Figure 1.

Segregation analysis, associated phenotype, and mRNA quantification of the NMNAT1 5′UTR mutations. A: Segregation analysis of the c.‐70A>T mutation in F1 and the c.‐69C>T mutation in F2. B: Fundus picture of right eye of female patient IV:1 (F1) at age 7 years; note area of atrophy of outer retinal layers with some intraretinal pigment migration and highlighted luteal pigment in macula; mottled aspect of peripheral retinal pigment epithelium illustrates disease in outer retinal layers alternating with anatomically better preserved spots.
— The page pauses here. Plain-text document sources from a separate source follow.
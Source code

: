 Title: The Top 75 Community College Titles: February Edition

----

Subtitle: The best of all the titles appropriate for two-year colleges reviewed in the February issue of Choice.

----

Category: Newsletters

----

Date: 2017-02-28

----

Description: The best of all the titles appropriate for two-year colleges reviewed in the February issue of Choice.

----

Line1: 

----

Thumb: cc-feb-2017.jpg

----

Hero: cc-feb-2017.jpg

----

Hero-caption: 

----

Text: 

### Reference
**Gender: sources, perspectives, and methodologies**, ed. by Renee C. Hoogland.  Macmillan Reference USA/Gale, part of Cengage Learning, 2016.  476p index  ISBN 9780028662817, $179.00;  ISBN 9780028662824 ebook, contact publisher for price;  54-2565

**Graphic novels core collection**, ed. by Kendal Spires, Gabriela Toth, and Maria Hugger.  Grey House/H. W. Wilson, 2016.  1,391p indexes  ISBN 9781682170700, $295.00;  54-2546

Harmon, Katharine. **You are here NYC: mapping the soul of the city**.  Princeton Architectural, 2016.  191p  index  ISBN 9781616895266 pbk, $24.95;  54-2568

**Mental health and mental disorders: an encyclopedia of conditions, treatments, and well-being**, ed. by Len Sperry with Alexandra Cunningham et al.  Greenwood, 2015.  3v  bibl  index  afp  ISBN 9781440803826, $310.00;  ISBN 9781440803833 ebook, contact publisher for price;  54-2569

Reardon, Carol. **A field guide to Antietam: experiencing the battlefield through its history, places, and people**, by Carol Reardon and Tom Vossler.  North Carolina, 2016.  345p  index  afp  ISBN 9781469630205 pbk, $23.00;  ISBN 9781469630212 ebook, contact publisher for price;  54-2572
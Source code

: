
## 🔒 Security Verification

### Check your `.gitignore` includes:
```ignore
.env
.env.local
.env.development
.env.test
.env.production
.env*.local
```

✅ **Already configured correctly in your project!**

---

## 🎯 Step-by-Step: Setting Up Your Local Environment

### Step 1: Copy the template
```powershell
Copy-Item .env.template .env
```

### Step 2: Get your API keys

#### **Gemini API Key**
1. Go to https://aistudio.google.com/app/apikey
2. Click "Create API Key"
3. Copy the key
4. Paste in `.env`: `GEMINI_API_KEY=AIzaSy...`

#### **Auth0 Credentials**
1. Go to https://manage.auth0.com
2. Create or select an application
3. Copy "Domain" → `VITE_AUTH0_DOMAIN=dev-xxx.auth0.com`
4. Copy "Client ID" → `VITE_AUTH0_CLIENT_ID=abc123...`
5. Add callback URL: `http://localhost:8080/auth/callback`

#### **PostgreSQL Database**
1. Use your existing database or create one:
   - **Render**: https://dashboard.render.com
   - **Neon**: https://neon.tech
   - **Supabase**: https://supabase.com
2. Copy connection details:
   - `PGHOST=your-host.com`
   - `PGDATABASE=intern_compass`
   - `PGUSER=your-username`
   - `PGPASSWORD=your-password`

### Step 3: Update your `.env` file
C: Fundus picture of right eye of male patient IV:2 (F2) at age 21 years; note large area of total retinal and choroidal atrophy in macular area; this area was smaller with atrophy limited only to outer retinal layers but not choroid at age 7 years (data not shown); also note grayish area of outer retinal atrophy in retinal periphery, with limited intraretinal pigment migration. D: qPCR quantification of NMNAT1 mRNA abundance on lymphocyte cDNA of all available family members of F1 and F2, and six healthy controls. The abundance of NMNAT1 mRNA was significantly lower in the affected individuals of F1 in comparison with the controls (P = 5,473E‐5). No significant difference was observed however in the affected individuals of F2 in comparison with controls (P = 0.072) (unpaired t‐test). Abbreviations used: C, control; F, family; M, mutant allele, +, wild‐type allele; UTR, untranslated region.